Om dit te voorkomen is het verstandig om ook een solo mee te sturen naar de tandtechnieker, zodat deze meer informatie heeft over waar het botniveau zich bevindt. Let ook goed op met tijdelijke abutments en implantaten in het front. De tijdelijke abutments lijken qua uitvoering vaak erg veel op ti-base abutments.

Immediate placement

Als er gekozen wordt voor immediate placement is de anatomie van de premaxilla erg kritisch. Vaak is er een grote concaviteit buccaal. Het mooie van de digitale techniek is dat in de software al veel gecontroleerd kan worden. Zo kan bepaalde worden waar het schroefgat moet komen en kan ook een tijdelijke kroon ontworpen en direct gefreesd worden.
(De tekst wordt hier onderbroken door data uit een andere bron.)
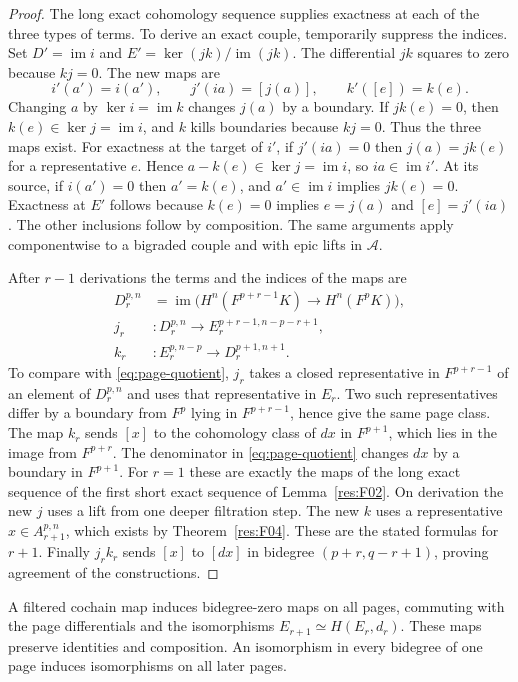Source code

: \begin{proof}
The long exact cohomology sequence supplies exactness at each of the
three types of terms. To derive an exact couple, temporarily suppress
the indices. Set $D'=\operatorname{im}i$ and
$E'=\ker(jk)/\operatorname{im}(jk)$. The differential $jk$ squares to
zero because $kj=0$. The new maps are
\[
 i'(a')=i(a'),\qquad j'(ia)=[j(a)],\qquad k'([e])=k(e).
\]
Changing $a$ by $\ker i=\operatorname{im}k$ changes $j(a)$ by a
boundary. If $jk(e)=0$, then $k(e)\in\ker j=\operatorname{im}i$,
and $k$ kills boundaries because $kj=0$. Thus the three maps exist.
For exactness at the target of $i'$, if $j'(ia)=0$ then
$j(a)=jk(e)$ for a representative $e$. Hence $a-k(e)\in\ker j
=\operatorname{im}i$, so $ia\in\operatorname{im}i'$. At its source,
if $i(a')=0$ then $a'=k(e)$, and $a'\in\operatorname{im}i$ implies
$jk(e)=0$. Exactness at $E'$ follows because $k(e)=0$ implies
$e=j(a)$ and $[e]=j'(ia)$. The other inclusions follow by
composition. The same arguments apply componentwise to a bigraded
couple and with epic lifts in $\mathcal A$.

After $r-1$ derivations the terms and the indices of the maps are
\[
\begin{split}
 D_r^{p,n}
  &=\operatorname{im}\bigl(H^n(F^{p+r-1}K)\longrightarrow
        H^n(F^pK)\bigr),\\
 j_r&\colon D_r^{p,n}\longrightarrow E_r^{p+r-1,n-p-r+1},\\
 k_r&\colon E_r^{p,n-p}\longrightarrow D_r^{p+1,n+1}.
\end{split}
\]
To compare with \eqref{eq:page-quotient}, $j_r$ takes a closed
representative in $F^{p+r-1}$ of an element of $D_r^{p,n}$ and uses
that representative in $E_r$. Two such representatives differ by
a boundary from $F^p$ lying in $F^{p+r-1}$, hence give the same
page class. The map $k_r$ sends $[x]$ to the cohomology class of
$dx$ in $F^{p+1}$, which lies in the image from $F^{p+r}$.
The denominator in \eqref{eq:page-quotient} changes $dx$ by a
boundary in $F^{p+1}$. For $r=1$ these are exactly the maps of the
long exact sequence of the first short exact sequence of
Lemma~\ref{res:F02}. On derivation the new $j$ uses a lift from
one deeper filtration step. The new $k$ uses a representative
$x\in A_{r+1}^{p,n}$, which exists by Theorem~\ref{res:F04}.
These are the stated formulas for $r+1$. Finally $j_rk_r$
sends $[x]$ to $[dx]$ in bidegree $(p+r,q-r+1)$, proving
agreement of the constructions.
\end{proof}

\begin{proposition}
\label{res:F06}
A filtered cochain map induces bidegree-zero maps on all pages,
commuting with the page differentials and the isomorphisms
$E_{r+1}\simeq H(E_r,d_r)$. These maps preserve identities and
composition. An isomorphism in every bidegree of one page induces
isomorphisms on all later pages.
\end{proposition}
De guided surgery is erg handig voor de plaatsing van het implantaat, maar is nooit helemaal exact. Daarom moet er in het tijdelijke kroontje iets meer ruimte gefreesd worden. Zo is er iets meer speling en past hij eigenlijk altijd. Het cementeren van de kroon op het tijdelijke abutment gebeurt direct na implanteren met behulp van een klein stukje rubberdam. Dit om te voorkomen dat er cement bij de augmentatiematerialen komt. De kroon wordt vervolgens losgeschroefd en buiten de mond afgewerkt als tijdelijke voorziening. Dit om zo min mogelijk bondingachtige stoffen bij de bloedende weefsels te hebben en het abutment zo min mogelijk los te schroeven. Met iedere bewerking wordt het weefsel immers weer geïrriteerd.

Scantechniek kronen

Vroeger werd er voor het afdrukken van een definitieve kroon gewerkt met geïndividualiseerde afdrukstiften om de vorm van de tijdelijke kroon over te nemen. Inmiddels is er ook een scantechniek ontwikkeld waarbij eerst een scan gemaakt wordt met de tijdelijke kroon in situ. Vervolgens wordt de losse tijdelijke kroon gescand en als laatste wordt er gescand met een scanbody op de plaats van de tijdelijke kroon. Deze drie scans worden over elkaar gelegd, door het kiezen van drie overeenkomende punten. De software projecteert de drie scans over elkaar heen.

Doordat de tijdelijke restauratie de basis is voor de scan van het definitieve abutment heb je al de basis voor de juiste druk op de gingiva.

Door al deze technieken samen kun je ervoor zorgen dat op het moment van plaatsen de tijdelijke kroon maar één keer los is geweest.

3D-geprint model

Een nadeel van de digitale workflow is dat er alleen een 3D-geprint model is. Deze geprinte modellen zijn nog niet zo precies. De tandtechnieker heeft alleen dit model om de abutments met de gefreesde bruggen te verlijmen. Wanneer er ergens een misfit zit komt er spanning op een implantaatconstructie te staan, waardoor er kans is op breuk.

Passive fit

Een belangrijke term in de digitale wereld is dan ook de ‘passive fit’. De scanners zijn erg nauwkeurig, maar als er ergens in fabricatieproces een onnauwkeurigheid zit dan ontstaan er problemen.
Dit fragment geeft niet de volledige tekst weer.